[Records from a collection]
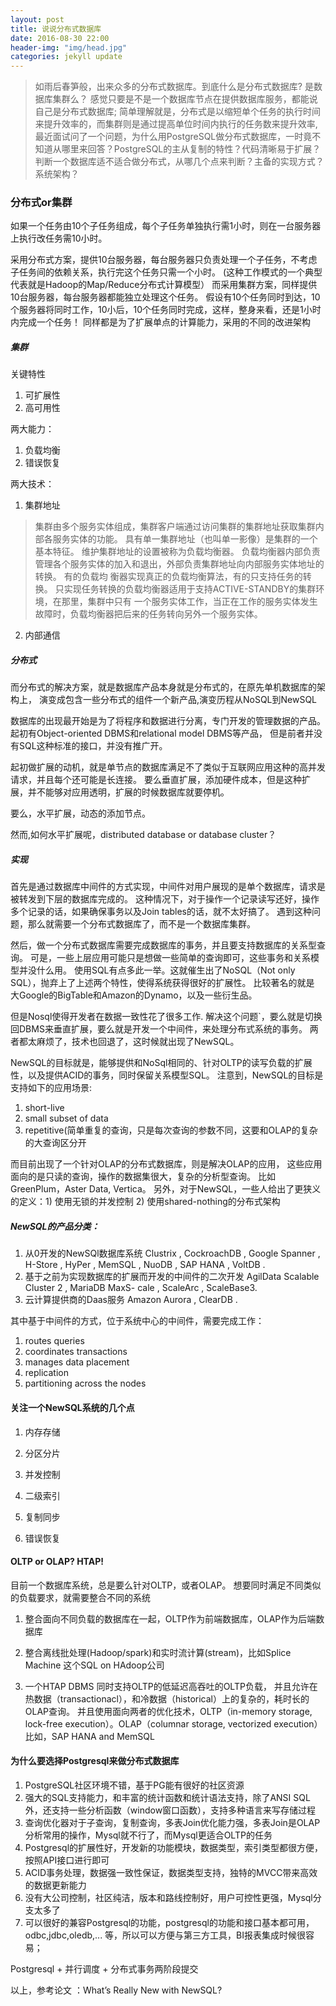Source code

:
 ```yaml
---
layout: post
title: 说说分布式数据库
date: 2016-08-30 22:00
header-img: "img/head.jpg"
categories: jekyll update
---
```


> 如雨后春笋般，出来众多的分布式数据库。到底什么是分布式数据库? 是数据库集群么？
> 感觉只要是不是一个数据库节点在提供数据库服务，都能说自己是分布式数据库;
> 简单理解就是，分布式是以缩短单个任务的执行时间来提升效率的，而集群则是通过提高单位时间内执行的任务数来提升效率,
> 最近面试问了一个问题，为什么用PostgreSQL做分布式数据库，一时竟不知道从哪里来回答？PostgreSQL的主从复制的特性？代码清晰易于扩展？
> 判断一个数据库适不适合做分布式，从哪几个点来判断？主备的实现方式？系统架构？

### 分布式or集群

如果一个任务由10个子任务组成，每个子任务单独执行需1小时，则在一台服务器上执行改任务需10小时。

采用分布式方案，提供10台服务器，每台服务器只负责处理一个子任务，不考虑子任务间的依赖关系，执行完这个任务只需一个小时。
(这种工作模式的一个典型代表就是Hadoop的Map/Reduce分布式计算模型）
而采用集群方案，同样提供10台服务器，每台服务器都能独立处理这个任务。
假设有10个任务同时到达，10个服务器将同时工作，10小后，10个任务同时完成，这样，整身来看，还是1小时内完成一个任务！
同样都是为了扩展单点的计算能力，采用的不同的改进架构

##### 集群

关键特性

1. 可扩展性
2. 高可用性

两大能力：

1. 负载均衡
2. 错误恢复

两大技术：

1. 集群地址

> 集群由多个服务实体组成，集群客户端通过访问集群的集群地址获取集群内部各服务实体的功能。
> 具有单一集群地址（也叫单一影像）是集群的一个基本特征。
> 维护集群地址的设置被称为负载均衡器。
> 负载均衡器内部负责管理各个服务实体的加入和退出，外部负责集群地址向内部服务实体地址的转换。
> 有的负载均 衡器实现真正的负载均衡算法，有的只支持任务的转换。
> 只实现任务转换的负载均衡器适用于支持ACTIVE-STANDBY的集群环境，在那里，集群中只有 一个服务实体工作，当正在工作的服务实体发生故障时，负载均衡器把后来的任务转向另外一个服务实体。

2. 内部通信

##### 分布式

而分布式的解决方案，就是数据库产品本身就是分布式的，在原先单机数据库的架构上，
演变成包含一些分布式的组件一个新产品,演变历程从NoSQL到NewSQL

数据库的出现最开始是为了将程序和数据进行分离，专门开发的管理数据的产品。
起初有Object-oriented DBMS和relational model DBMS等产品，
但是前者并没有SQL这种标准的接口，并没有推广开。

起初做扩展的动机，就是单节点的数据库满足不了类似于互联网应用这种的高并发请求，并且每个还可能是长连接。
要么垂直扩展，添加硬件成本，但是这种扩展，并不能够对应用透明，扩展的时候数据库就要停机。

要么，水平扩展，动态的添加节点。

然而,如何水平扩展呢，distributed database or database cluster？

##### 实现

首先是通过数据库中间件的方式实现，中间件对用户展现的是单个数据库，请求是被转发到下层的数据库完成的。
这种情况下，对于操作一个记录读写还好，操作多个记录的话，如果确保事务以及Join tables的话，就不太好搞了。
遇到这种问题，那么就需要一个分布式数据库了，而不是一个数据库集群。

然后，做一个分布式数据库需要完成数据库的事务，并且要支持数据库的关系型查询。
可是，一些上层应用可能只是想做一些简单的查询即可，这些事务和关系模型并没什么用。
使用SQL有点多此一举。这就催生出了NoSQL（Not only SQL），抛弃上了上述两个特性，使得系统获得很好的扩展性。
比较著名的就是 大Google的BigTable和Amazon的Dynamo，以及一些衍生品。

但是Nosql使得开发者在数据一致性花了很多工作.
解决这个问题`，要么就是切换回DBMS来垂直扩展，要么就是开发一个中间件，来处理分布式系统的事务。
两者都太麻烦了，技术也回退了，这时候就出现了NewSQL。

NewSQL的目标就是，能够提供和NoSql相同的、针对OLTP的读写负载的扩展性，以及提供ACID的事务，同时保留关系模型SQL。
注意到，NewSQL的目标是支持如下的应用场景:

1. short-live 
2. small subset of data 
3. repetitive(简单重复的查询，只是每次查询的参数不同，这要和OLAP的复杂的大查询区分开

而目前出现了一个针对OLAP的分布式数据库，则是解决OLAP的应用，
这些应用面向的是只读的查询，操作的数据集很大，复杂的分析型查询。
比如 GreenPlum，Aster Data, Vertica。
另外，对于NewSQL，一些人给出了更狭义的定义：1) 使用无锁的并发控制 2) 使用shared-nothing的分布式架构

##### NewSQL的产品分类：

1. 从0开发的NewSQl数据库系统
    Clustrix , CockroachDB , Google Spanner , H-Store , HyPer , MemSQL , NuoDB , SAP HANA , VoltDB .
2. 基于之前为实现数据库的扩展而开发的中间件的二次开发
    AgilData Scalable Cluster 2 , MariaDB MaxS- cale , ScaleArc , ScaleBase3.
3. 云计算提供商的Daas服务
    Amazon Aurora , ClearDB .

其中基于中间件的方式，位于系统中心的中间件，需要完成工作：

1. routes queries
2. coordinates transactions
3. manages data placement
4. replication
5. partitioning across the nodes

#### 关注一个NewSQL系统的几个点

1. 内存存储

2. 分区分片

3. 并发控制

4. 二级索引

5. 复制同步

6. 错误恢复

#### OLTP or OLAP? HTAP!

目前一个数据库系统，总是要么针对OLTP，或者OLAP。
想要同时满足不同类似的负载要求，就需要整合不同的系统

1. 整合面向不同负载的数据库在一起，OLTP作为前端数据库，OLAP作为后端数据库

2. 整合离线批处理(Hadoop/spark)和实时流计算(stream)，比如Splice Machine 这个SQL on HAdoop公司

3. 一个HTAP DBMS 同时支持OLTP的低延迟高吞吐的OLTP负载，
并且允许在热数据（transactionacl），和冷数据（historical）上的复杂的，耗时长的OLAP查询。
并且使用面向两者的优化技术，OLTP（in-memory storage, lock-free execution）。OLAP（columnar storage, vectorized execution）
比如，SAP HANA and MemSQL

#### 为什么要选择Postgresql来做分布式数据库

1. PostgreSQL社区环境不错，基于PG能有很好的社区资源
2. 强大的SQL支持能力，和丰富的统计函数和统计语法支持，除了ANSI SQL外，还支持一些分析函数（window窗口函数），支持多种语言来写存储过程
3. 查询优化器对于子查询，复制查询，多表Join优化能力强，多表Join是OLAP分析常用的操作，Mysql就不行了，而Mysql更适合OLTP的任务
4. Postgresql的扩展性好，开发新的功能模块，数据类型，索引类型都很方便，按照API接口进行即可
5. ACID事务处理，数据强一致性保证，数据类型支持，独特的MVCC带来高效的数据更新能力
6. 没有大公司控制，社区纯洁，版本和路线控制好，用户可控性更强，Mysql分支太多了
7. 可以很好的兼容Postgresql的功能，postgresql的功能和接口基本都可用，odbc,jdbc,oledb,... 等，所以可以方便与第三方工具，BI报表集成时候很容易；

Postgresql + 并行调度 + 分布式事务两阶段提交

以上，参考论文 ：What’s Really New with NewSQL?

> YOUR TASK
Find the word "MemSQL" in the records. Copy every line it appears in.

> FINAL ANSWER
    Clustrix , CockroachDB , Google Spanner , H-Store , HyPer , MemSQL , NuoDB , SAP HANA , VoltDB .
比如，SAP HANA and MemSQL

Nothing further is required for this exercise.